Non ci sono più le feste di una volta. Non quelle dei grandi a base di «no party» o tequile bum bum o bibitoni energetici corretti vodka, parlo di quelle dei piccini, quelle per la creatura che compie gli anni con gli amichetti e le amichette da invitare. Non ci sono più le feste di una volta, quando la mamma lavorava un po' meno e organizzava la festicciola magari sentendo fuori scuola in gran segreto le altre mamme che lavoravano un po' meno. Non ci sono più le feste di una volta che c'era la torta, c'erano le candeline, la spuma da cento, l'aranciata e le patatine, tante patatine, e una stanza con 15 marmocchi felici dell'ammucchiata e felici di poter sconfinare nel corridoio accanto e persino nella cucina dove le mamme, non tutte le mamme, qualcuna lavorava, s'asseragliavano a bersi un caffè e di tanto in tanto davano un occhio al bulletto della classe che aveva fatto cadere la spuma sul parquet. Non ci sono più le feste di una volta quando te ne sbattevi del politically correct e non invitavi tutta la classe e allora potevi tenere quella manciata di piccoli barbari due ore in casa, danni previsti e calcolati e un po' ti divertivi. Non ci sono più perché ora sei una bestia se ti dimentichi qualcuno e sei un cafone se il biglietto non lo stampi con ghiri gori e colori laser jet e con l'indirizzo del luogo dell'evento che non è più un'abitazione ma un locale che ha fiutato il business e ci si è buttato a tuffo.

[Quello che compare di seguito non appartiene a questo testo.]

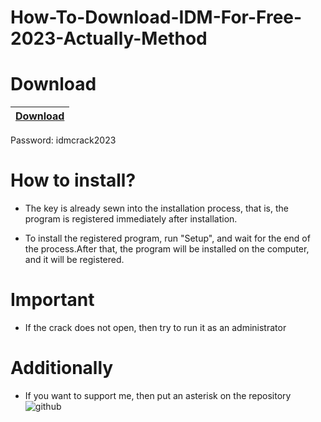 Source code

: # How-To-Download-IDM-For-Free-2023-Actually-Method

# Download

|[Download](https://portalproveedores.com.mx/softwarehub/download/IDM%20Cracked%20Version%202023.rar)|
|:-------------|
Password: idmcrack2023

# How to install?

- The key is already sewn into the installation process, that is, the program is registered immediately after installation.

- To install the registered program, run "Setup", and wait for the end of the process.After that, the program will be installed on the computer, and it will be registered.

# Important

- If the crack does not open, then try to run it as an administrator


# Additionally

- If you want to support me, then put an asterisk on the repository
![github](https://user-images.githubusercontent.com/69650891/224521989-eaff4451-c2d0-47dd-948c-6ea17decec60.png)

Qualche coraggioso che si porta in casa l'orda vociante resiste ancora, ma la maggior parte organizza tutto nei vari Pizza-gioca-babyqualcosa e alloratorio. Però gli spogli stanzoni di un oratorio sono in declino. Perché non fanno pendant con i ghiri gori degli inviti
Non esistono più le feste di una volta, quando 15 amichetti si sedevano attorno e il festeggiato apriva i regali ricordando per sempre il viso di ogni benefattore.